[Document images with source code]
Start of Block

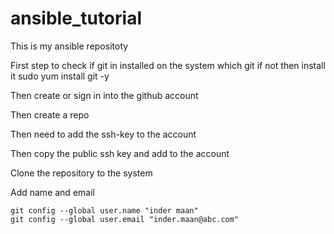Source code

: # ansible_tutorial

This is my ansible repositoty

First step to check if git in installed on the system
	which git
  if not then install it 
	sudo yum install git -y

Then create or sign in into the github account

Then create a repo

Then need to add the ssh-key to the account

Then copy the public ssh key and add to the account

Clone the repository to the system 

Add name and email 

	git config --global user.name "inder maan"
	git config --global user.email "inder.maan@abc.com"


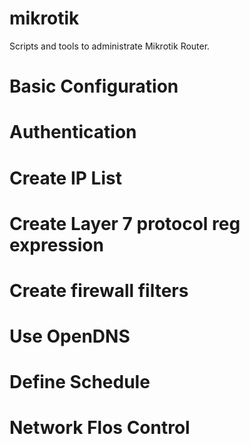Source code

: # mikrotik
Scripts and tools to administrate Mikrotik Router.
# Basic Configuration
# Authentication
# Create IP List
# Create Layer 7 protocol reg expression
# Create firewall filters
# Use OpenDNS
# Define Schedule
# Network Flos Control
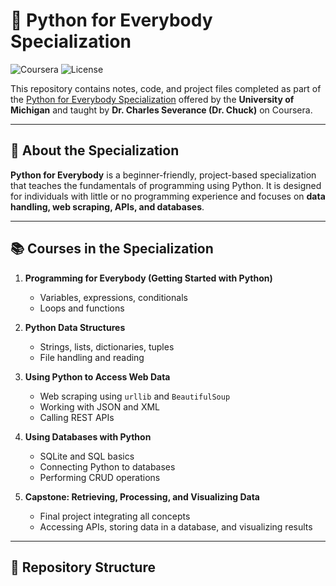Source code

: # 🐍 Python for Everybody Specialization

![Coursera](https://img.shields.io/badge/Coursera-UofMichigan-blue)
![License](https://img.shields.io/badge/Level-Beginner-green)

This repository contains notes, code, and project files completed as part of the [Python for Everybody Specialization](https://www.coursera.org/programs/open-access-guyana-ngeor/specializations/python?source=search) offered by the **University of Michigan** and taught by **Dr. Charles Severance (Dr. Chuck)** on Coursera.

---

## 🧠 About the Specialization

**Python for Everybody** is a beginner-friendly, project-based specialization that teaches the fundamentals of programming using Python. It is designed for individuals with little or no programming experience and focuses on **data handling, web scraping, APIs, and databases**.

---

## 📚 Courses in the Specialization

1. **Programming for Everybody (Getting Started with Python)**
   - Variables, expressions, conditionals
   - Loops and functions

2. **Python Data Structures**
   - Strings, lists, dictionaries, tuples
   - File handling and reading

3. **Using Python to Access Web Data**
   - Web scraping using `urllib` and `BeautifulSoup`
   - Working with JSON and XML
   - Calling REST APIs

4. **Using Databases with Python**
   - SQLite and SQL basics
   - Connecting Python to databases
   - Performing CRUD operations

5. **Capstone: Retrieving, Processing, and Visualizing Data**
   - Final project integrating all concepts
   - Accessing APIs, storing data in a database, and visualizing results

---

## 📁 Repository Structure

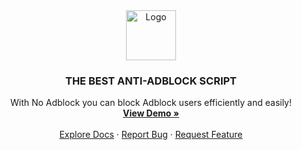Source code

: <div align="center">
  <a href="https://github.m-y-v.com/no-adblock">
    <img src="https://github.m-y-v.com/no-adblock/img/logos/logo.png" alt="Logo" height="80">
  </a>

  <h3 align="center">THE BEST ANTI-ADBLOCK SCRIPT</h3>

  <p align="center">
    With No Adblock you can block Adblock users efficiently and easily!
    <br />
    <a href="https://github.m-y-v.com/no-adblock/"><strong>View Demo »</strong></a>
    <br />
    <br />
    <a href="https://github.m-y-v.com/no-adblock/documentation.php">Explore Docs</a>
    ·
    <a href="https://github.com/My-V/no-adblock/issues">Report Bug</a>
    ·
    <a href="https://github.com/My-V/no-adblock/issues">Request Feature</a>
  </p>
</div>
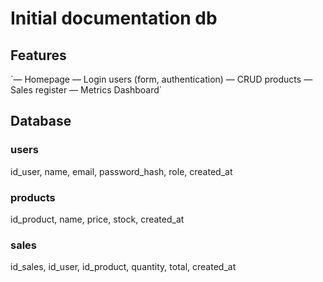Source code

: # Initial documentation db

## Features
´— Homepage 
— Login users (form, authentication)
— CRUD products
— Sales register
— Metrics Dashboard´

## Database
### users
id_user, name, email, password_hash, role, created_at

### products
id_product, name, price, stock, created_at

### sales
id_sales, id_user, id_product, quantity, total, created_at
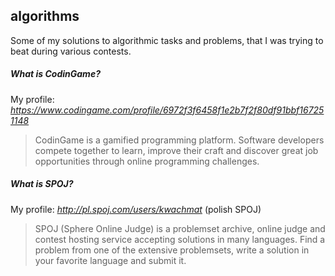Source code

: ## algorithms

Some of my solutions to algorithmic tasks and problems, that I was trying to beat during various contests.

##### What is CodinGame?
My profile: *https://www.codingame.com/profile/6972f3f6458f1e2b7f2f80df91bbf167251148*
> CodinGame is a gamified programming platform. Software developers compete together to learn, improve their craft and discover great job opportunities through online programming challenges.

##### What is SPOJ?
My profile: *http://pl.spoj.com/users/kwachmat* (polish SPOJ)
> SPOJ (Sphere Online Judge) is a problemset archive, online judge and contest hosting service accepting solutions in many languages. Find a problem from one of the extensive problemsets, write a solution in your favorite language and submit it.
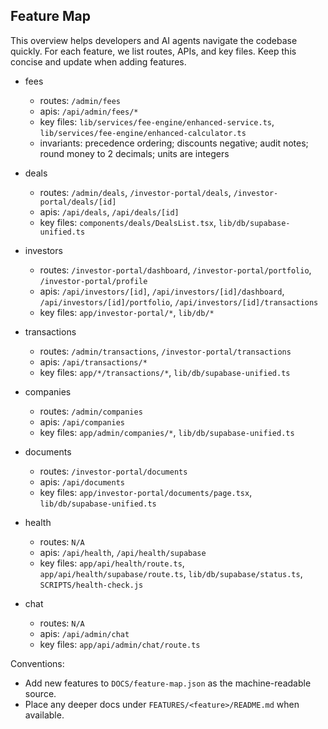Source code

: ## Feature Map

This overview helps developers and AI agents navigate the codebase quickly. For each feature, we list routes, APIs, and key files. Keep this concise and update when adding features.

- fees
  - routes: `/admin/fees`
  - apis: `/api/admin/fees/*`
  - key files: `lib/services/fee-engine/enhanced-service.ts`, `lib/services/fee-engine/enhanced-calculator.ts`
  - invariants: precedence ordering; discounts negative; audit notes; round money to 2 decimals; units are integers

- deals
  - routes: `/admin/deals`, `/investor-portal/deals`, `/investor-portal/deals/[id]`
  - apis: `/api/deals`, `/api/deals/[id]`
  - key files: `components/deals/DealsList.tsx`, `lib/db/supabase-unified.ts`

- investors
  - routes: `/investor-portal/dashboard`, `/investor-portal/portfolio`, `/investor-portal/profile`
  - apis: `/api/investors/[id]`, `/api/investors/[id]/dashboard`, `/api/investors/[id]/portfolio`, `/api/investors/[id]/transactions`
  - key files: `app/investor-portal/*`, `lib/db/*`

- transactions
  - routes: `/admin/transactions`, `/investor-portal/transactions`
  - apis: `/api/transactions/*`
  - key files: `app/*/transactions/*`, `lib/db/supabase-unified.ts`

- companies
  - routes: `/admin/companies`
  - apis: `/api/companies`
  - key files: `app/admin/companies/*`, `lib/db/supabase-unified.ts`

- documents
  - routes: `/investor-portal/documents`
  - apis: `/api/documents`
  - key files: `app/investor-portal/documents/page.tsx`, `lib/db/supabase-unified.ts`

- health
  - routes: `N/A`
  - apis: `/api/health`, `/api/health/supabase`
  - key files: `app/api/health/route.ts`, `app/api/health/supabase/route.ts`, `lib/db/supabase/status.ts`, `SCRIPTS/health-check.js`

- chat
  - routes: `N/A`
  - apis: `/api/admin/chat`
  - key files: `app/api/admin/chat/route.ts`

Conventions:
- Add new features to `DOCS/feature-map.json` as the machine-readable source.
- Place any deeper docs under `FEATURES/<feature>/README.md` when available.

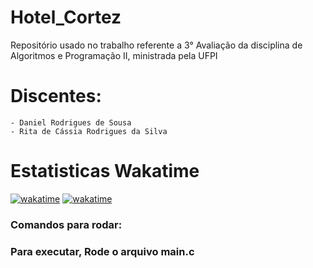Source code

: # Hotel_Cortez
Repositório usado no trabalho referente a 3° Avaliação da disciplina de Algoritmos e Programação II, ministrada pela UFPI


# Discentes:
    - Daniel Rodrigues de Sousa
    - Rita de Cássia Rodrigues da Silva


# Estatisticas Wakatime
[![wakatime](https://wakatime.com/badge/user/591a17b4-1079-44b2-88c8-b4a2e91b5097/project/018d21cb-7a7c-4ecc-822e-fefe3853d706.svg)](https://wakatime.com/badge/user/591a17b4-1079-44b2-88c8-b4a2e91b5097/project/018d21cb-7a7c-4ecc-822e-fefe3853d706)
[![wakatime](https://wakatime.com/badge/user/018b67d0-d93a-48df-bb09-669a7fb0408b/project/018d22fb-483c-4b27-8233-d106bf5d0760.svg)](https://wakatime.com/badge/user/018b67d0-d93a-48df-bb09-669a7fb0408b/project/018d22fb-483c-4b27-8233-d106bf5d0760)

### Comandos para rodar:
 ### Para executar, Rode o arquivo main.c
<br>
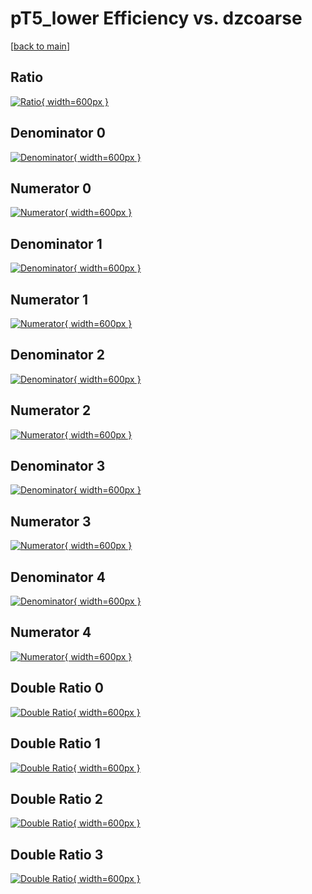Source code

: # pT5_lower Efficiency vs. dzcoarse

[[back to main](./)]



## Ratio

[![Ratio](../mtv/var/pT5_lower_loweta_321_0_eff_dzcoarse.png){ width=600px }](../mtv/var/pT5_lower_loweta_321_0_eff_dzcoarse.pdf)

## Denominator 0

[![Denominator](../mtv/den/pT5_lower_loweta_321_0_eff_dzcoarse_den0.png){ width=600px }](../mtv/den/pT5_lower_loweta_321_0_eff_dzcoarse_den0.pdf)

## Numerator 0

[![Numerator](../mtv/num/pT5_lower_loweta_321_0_eff_dzcoarse_num0.png){ width=600px }](../mtv/num/pT5_lower_loweta_321_0_eff_dzcoarse_num0.pdf)

## Denominator 1

[![Denominator](../mtv/den/pT5_lower_loweta_321_0_eff_dzcoarse_den1.png){ width=600px }](../mtv/den/pT5_lower_loweta_321_0_eff_dzcoarse_den1.pdf)

## Numerator 1

[![Numerator](../mtv/num/pT5_lower_loweta_321_0_eff_dzcoarse_num1.png){ width=600px }](../mtv/num/pT5_lower_loweta_321_0_eff_dzcoarse_num1.pdf)

## Denominator 2

[![Denominator](../mtv/den/pT5_lower_loweta_321_0_eff_dzcoarse_den2.png){ width=600px }](../mtv/den/pT5_lower_loweta_321_0_eff_dzcoarse_den2.pdf)

## Numerator 2

[![Numerator](../mtv/num/pT5_lower_loweta_321_0_eff_dzcoarse_num2.png){ width=600px }](../mtv/num/pT5_lower_loweta_321_0_eff_dzcoarse_num2.pdf)

## Denominator 3

[![Denominator](../mtv/den/pT5_lower_loweta_321_0_eff_dzcoarse_den3.png){ width=600px }](../mtv/den/pT5_lower_loweta_321_0_eff_dzcoarse_den3.pdf)

## Numerator 3

[![Numerator](../mtv/num/pT5_lower_loweta_321_0_eff_dzcoarse_num3.png){ width=600px }](../mtv/num/pT5_lower_loweta_321_0_eff_dzcoarse_num3.pdf)

## Denominator 4

[![Denominator](../mtv/den/pT5_lower_loweta_321_0_eff_dzcoarse_den4.png){ width=600px }](../mtv/den/pT5_lower_loweta_321_0_eff_dzcoarse_den4.pdf)

## Numerator 4

[![Numerator](../mtv/num/pT5_lower_loweta_321_0_eff_dzcoarse_num4.png){ width=600px }](../mtv/num/pT5_lower_loweta_321_0_eff_dzcoarse_num4.pdf)

## Double Ratio 0

[![Double Ratio](../mtv/ratio/pT5_lower_loweta_321_0_eff_dzcoarse_ratio0.png){ width=600px }](../mtv/ratio/pT5_lower_loweta_321_0_eff_dzcoarse_ratio0.pdf)

## Double Ratio 1

[![Double Ratio](../mtv/ratio/pT5_lower_loweta_321_0_eff_dzcoarse_ratio1.png){ width=600px }](../mtv/ratio/pT5_lower_loweta_321_0_eff_dzcoarse_ratio1.pdf)

## Double Ratio 2

[![Double Ratio](../mtv/ratio/pT5_lower_loweta_321_0_eff_dzcoarse_ratio2.png){ width=600px }](../mtv/ratio/pT5_lower_loweta_321_0_eff_dzcoarse_ratio2.pdf)

## Double Ratio 3

[![Double Ratio](../mtv/ratio/pT5_lower_loweta_321_0_eff_dzcoarse_ratio3.png){ width=600px }](../mtv/ratio/pT5_lower_loweta_321_0_eff_dzcoarse_ratio3.pdf)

End of Block

*REQUIREMENT*: Output the lines of the records above exactly as they appear, from the line containing "- Loops and functions" through the line containing "- Connecting Python to databases".

*EXERCISE RESULT*:
   - Loops and functions

2. **Python Data Structures**
   - Strings, lists, dictionaries, tuples
   - File handling and reading

3. **Using Python to Access Web Data**
   - Web scraping using `urllib` and `BeautifulSoup`
   - Working with JSON and XML
   - Calling REST APIs

4. **Using Databases with Python**
   - SQLite and SQL basics
   - Connecting Python to databases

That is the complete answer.